Table of Contents
Context
During the Summer of 2019, I wrote a script to gather data from two Google API Services. I needed to estimate the market size of Chinese Restaurants in the United States. And it cost me ALOT of money.
The Plan
The scripting plan was as follows,
- Spin up an Ubuntu Compute Engine on GCP. I didn’t want to loose sleep running it on my actual computer
- Use Google’s PlacesAPI to perform a search on specific text queries.

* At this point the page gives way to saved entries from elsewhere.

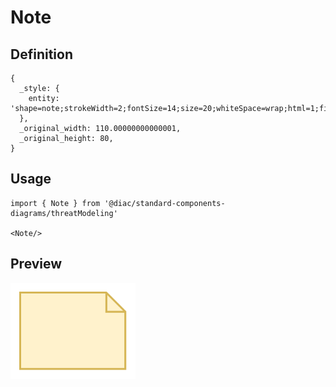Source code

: # Note

## Definition

```
{
  _style: { 
    entity: 'shape=note;strokeWidth=2;fontSize=14;size=20;whiteSpace=wrap;html=1;fillColor=#fff2cc;strokeColor=#d6b656;fontColor=#666600;',
  },
  _original_width: 110.00000000000001,
  _original_height: 80,
}
```

## Usage

```
import { Note } from '@diac/standard-components-diagrams/threatModeling'

<Note/>
```

## Preview

<img src="./note.png" width="200"/>
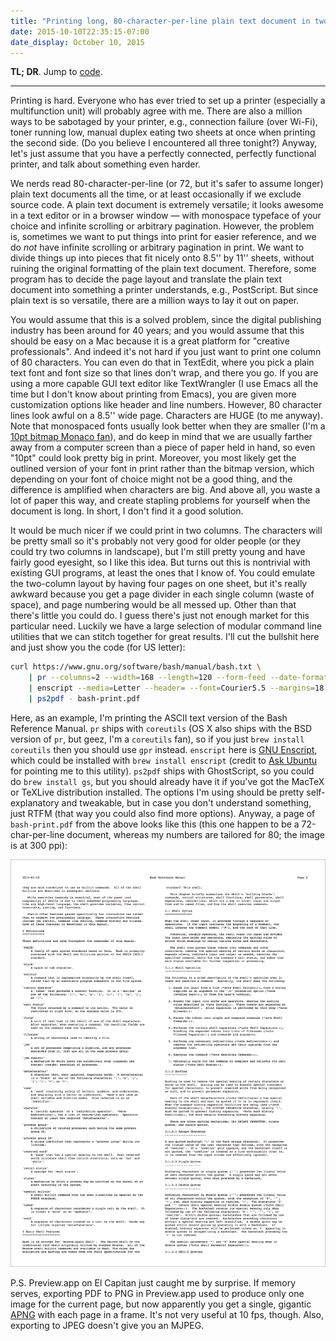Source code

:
 ```yaml
---
title: "Printing long, 80-character-per-line plain text document in two columns"
date: 2015-10-10T22:35:15-07:00
date_display: October 10, 2015
---
```

**TL; DR**. Jump to [code](#code).

---

Printing is hard. Everyone who has ever tried to set up a printer (especially a multifunction unit) will probably agree with me. There are also a million ways to be sabotaged by your printer, e.g., connection failure (over Wi-Fi), toner running low, manual duplex eating two sheets at once when printing the second side. (Do you believe I encountered all three tonight?) Anyway, let's just assume that you have a perfectly connected, perfectly functional printer, and talk about something even harder.

We nerds read 80-character-per-line (or 72, but it's safer to assume longer) plain text documents all the time, or at least occasionally if we exclude source code. A plain text document is extremely versatile; it looks awesome in a text editor or in a browser window — with monospace typeface of your choice and infinite scrolling or arbitrary pagination. However, the problem is, sometimes we want to put things into print for easier reference, and we do *not* have infinite scrolling or arbitrary pagination in print. We want to divide things up into pieces that fit nicely onto 8.5'' by 11'' sheets, without ruining the original formatting of the plain text document. Therefore, some program has to decide the page layout and translate the plain text document into something a printer understands, e.g., PostScript. But since plain text is so versatile, there are a million ways to lay it out on paper.

You would assume that this is a solved problem, since the digital publishing industry has been around for 40 years; and you would assume that this should be easy on a Mac because it is a great platform for "creative professionals". And indeed it's not hard if you just want to print one column of 80 characters. You can even do that in TextEdit, where you pick a plain text font and font size so that lines don't wrap, and there you go. If you are using a more capable GUI text editor like TextWrangler (I use Emacs all the time but I don't know about printing from Emacs), you are given more customization options like header and line numbers. However, 80 character lines look awful on a 8.5'' wide page. Characters are HUGE (to me anyway). Note that monospaced fonts usually look better when they are smaller (I'm a [10pt bitmap Monaco fan](/blog/2015-08-31-after-all-these-years-10pt-non-anti-aliased-monaco-is-still-the-best.html)), and do keep in mind that we are usually farther away from a computer screen than a piece of paper held in hand, so even "10pt" could look pretty big in print. Moreover, you most likely get the outlined version of your font in print rather than the bitmap version, which depending on your font of choice might not be a good thing, and the difference is amplified when characters are big. And above all, you waste a lot of paper this way, and create stapling problems for yourself when the document is long. In short, I don't find it a good solution.

It would be much nicer if we could print in two columns. The characters will be pretty small so it's probably not very good for older people (or they could try two columns in landscape), but I'm still pretty young and have fairly good eyesight, so I like this idea. But turns out this is nontrivial with existing GUI programs, at least the ones that I know of. You could emulate the two-column layout by having four pages on one sheet, but it's really awkward because you get a page divider in each single column (waste of space), and page numbering would be all messed up. Other than that there's little you could do. I guess there's just not enough market for this particular need. Luckily we have a large selection of modular command line utilities that we can stitch together for great results. I'll cut the bullshit here and just show you the <span id="code">code</span> (for US letter):

```bash
curl https://www.gnu.org/software/bash/manual/bash.txt \
    | pr --columns=2 --width=168 --length=120 --form-feed --date-format=%Y-%m-%d --header="Bash Reference Manual" - \
    | enscript --media=Letter --header= --font=Courier5.5 --margins=18:18:0:18 --output - \
    | ps2pdf - bash-print.pdf
```

Here, as an example, I'm printing the ASCII text version of the Bash Reference Manual. `pr` ships with `coreutils` (OS X also ships with the BSD version of `pr`, but geez, I'm a `coreutils` fan), so if you just `brew install coreutils` then you should use `gpr` instead. `enscript` here is [GNU Enscript](https://www.gnu.org/software/enscript/), which could be installed with `brew install enscript` (credit to [Ask Ubuntu](https://askubuntu.com/questions/27097/) for pointing me to this utility). `ps2pdf` ships with GhostScript, so you could do `brew install gs`, but you should already have it if you've got the MacTeX or TeXLive distribution installed. The options I'm using should be pretty self-explanatory and tweakable, but in case you don't understand something, just RTFM (that way you could also find more options). Anyway, a page of `bash-print.pdf` from the above looks like this (this one happen to be a 72-char-per-line document, whereas my numbers are tailored for 80; the image is at 300 ppi):

![Sample page from `bash-print.pdf` generated above. I drew a black, one-pixel border so you could tell the page from the background.](/img/20151010-bash-print-sample-page.png)

P.S. Preview.app on El Capitan just caught me by surprise. If memory serves, exporting PDF to PNG in Preview.app used to produce only one image for the current page, but now apparently you get a single, gigantic [APNG](https://en.wikipedia.org/wiki/APNG) with each page in a frame. It's not very useful at 10 fps, though. Also, exporting to JPEG doesn't give you an MJPEG.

For instance, “Chinese restaurants in Boston”
- Accumulate the data in a Python dictionary, convert it into a pandas DataFrame and export the information to CSV for Tableau visualization
- Utilize the visualizations for strategic recommendations
Below are some of the visualizations generated from Tableau, and here is the data and script. Yes, I’ve just given you $1200 worth of data. For free, and you’re welcome.
Looks fine right? How can this information cost so much money?



Well, these visualizations were generated after I realized the damage.
The Script
Here is the code I used to generate the data. Can you spot the error in logic?
# import libraries
import requests
import pandas as pd
import numpy as np
from time import sleep
from support import nbs
# Initializing
restaurants = []
rating = []
reviews = []
priceLevel = []
address = []
placeID = []
lat = []
lng = []
for country in ["san fransisco", "boston", "los angeles", "new york"]:
# request setup
ts_base = "https://maps.googleapis.com/maps/api/place/textsearch/json?"
ts_query = "query=" + "restaurants in chinatown {}&".format(country).replace(" ", "%20")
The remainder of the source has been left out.